I may apply for a tag just because..... even though I live in Gunnison.


----------



## shaun larsen (Aug 5, 2011)

Riverrat77 said:


> I may apply for a tag just because..... even though I live in Gunnison.


Yeah im sure you will


----------



## pelican (Mar 29, 2012)

I have thought about applying, I have a point. Maybe run up for the day?


----------



## Riverrat77 (Sep 7, 2007)

Lets do it Pelican.... That'd be a good time. Then if we got busy or whatever, no big deal.


----------



## Jdub654 (Oct 28, 2011)

Hopefully we don't get a bunch of those PETA people putting in for swan tags like they do the deer and elk


----------



## colbyatepaste (Oct 9, 2010)

I am having difficulty getting the swan orientation to work, anyone else?


----------



## drsx (Sep 8, 2010)

colbyatepaste said:


> I am having difficulty getting the swan orientation to work, anyone else?

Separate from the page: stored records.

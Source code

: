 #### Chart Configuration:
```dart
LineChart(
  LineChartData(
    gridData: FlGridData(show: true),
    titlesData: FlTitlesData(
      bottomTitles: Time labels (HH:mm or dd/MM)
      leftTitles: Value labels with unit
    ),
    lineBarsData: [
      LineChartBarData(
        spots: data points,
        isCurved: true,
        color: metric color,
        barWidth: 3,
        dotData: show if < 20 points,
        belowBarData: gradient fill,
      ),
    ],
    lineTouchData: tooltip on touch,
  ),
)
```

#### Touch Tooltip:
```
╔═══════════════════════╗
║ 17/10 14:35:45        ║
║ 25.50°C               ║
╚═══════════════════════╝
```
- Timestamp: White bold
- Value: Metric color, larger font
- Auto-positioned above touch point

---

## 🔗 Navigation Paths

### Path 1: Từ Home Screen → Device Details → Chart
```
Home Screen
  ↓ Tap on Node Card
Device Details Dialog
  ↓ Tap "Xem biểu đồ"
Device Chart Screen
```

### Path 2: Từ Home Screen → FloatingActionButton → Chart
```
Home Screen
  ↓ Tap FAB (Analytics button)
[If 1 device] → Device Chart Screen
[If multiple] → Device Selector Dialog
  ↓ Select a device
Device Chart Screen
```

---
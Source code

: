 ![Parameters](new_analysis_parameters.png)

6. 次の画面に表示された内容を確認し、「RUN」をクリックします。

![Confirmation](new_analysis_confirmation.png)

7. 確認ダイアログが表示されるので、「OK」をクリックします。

It's because there is no swan hunt this year .


----------



## Hunter_17 (Mar 15, 2008)

well its all over now, just time to wait,,,,,,,,,,,,,,,,


----------



## JuniorPre 360 (Feb 22, 2012)

I got a neighbor's kid to put in because he wants me to take him. That would accomplish my goal of taking out a youth for the year. It's be his first swan.


----------



## woollybugger (Oct 13, 2007)

My son and I put in our applications. Fingers crossed. Are youth separate in the draw for swans like they are for big game?


----------



## Fowlmouth (Oct 4, 2008)

woollybugger said:


> My son and I put in our applications. Fingers crossed. Are youth separate in the draw for swans like they are for big game?

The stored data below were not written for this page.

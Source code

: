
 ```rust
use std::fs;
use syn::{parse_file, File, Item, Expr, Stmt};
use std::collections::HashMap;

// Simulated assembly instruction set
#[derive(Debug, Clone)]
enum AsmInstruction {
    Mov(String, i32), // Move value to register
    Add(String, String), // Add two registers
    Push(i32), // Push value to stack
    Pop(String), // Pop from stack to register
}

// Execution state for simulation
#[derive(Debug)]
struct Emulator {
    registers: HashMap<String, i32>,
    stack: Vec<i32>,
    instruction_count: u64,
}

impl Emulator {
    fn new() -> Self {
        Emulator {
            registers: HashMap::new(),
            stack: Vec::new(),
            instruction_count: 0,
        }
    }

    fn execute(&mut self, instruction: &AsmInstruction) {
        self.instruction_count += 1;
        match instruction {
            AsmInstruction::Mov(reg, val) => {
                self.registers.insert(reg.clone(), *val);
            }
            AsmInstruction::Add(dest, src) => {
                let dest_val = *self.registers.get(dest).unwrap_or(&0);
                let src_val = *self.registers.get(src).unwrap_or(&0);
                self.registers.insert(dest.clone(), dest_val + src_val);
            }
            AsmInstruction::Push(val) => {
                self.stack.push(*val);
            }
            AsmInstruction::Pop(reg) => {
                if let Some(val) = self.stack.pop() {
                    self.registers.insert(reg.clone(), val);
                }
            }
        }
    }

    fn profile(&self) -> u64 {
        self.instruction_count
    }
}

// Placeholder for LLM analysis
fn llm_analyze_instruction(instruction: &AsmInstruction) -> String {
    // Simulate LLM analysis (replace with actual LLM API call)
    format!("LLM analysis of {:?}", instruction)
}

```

I don't believe so. I don't remember reading anything stating that youths would have a percentage of tags set aside for them. Someone correct me if I am wrong, but I think everyone is in the draw equally, except those with bonus points.


----------



## Swaner (Sep 10, 2007)

Fowlmouth said:


> woollybugger said:
> 
> 
> > My son and I put in our applications. Fingers crossed. Are youth separate in the draw for swans like they are for big game?
> ...


From the DWR Website:

Utah Admin. Rule R657-62-23

Fifteen percent of this year's swan hunting permits are reserved for hunters who will be 15 years of age or younger on Oct. 6, 2012 (the opening day of the hunt).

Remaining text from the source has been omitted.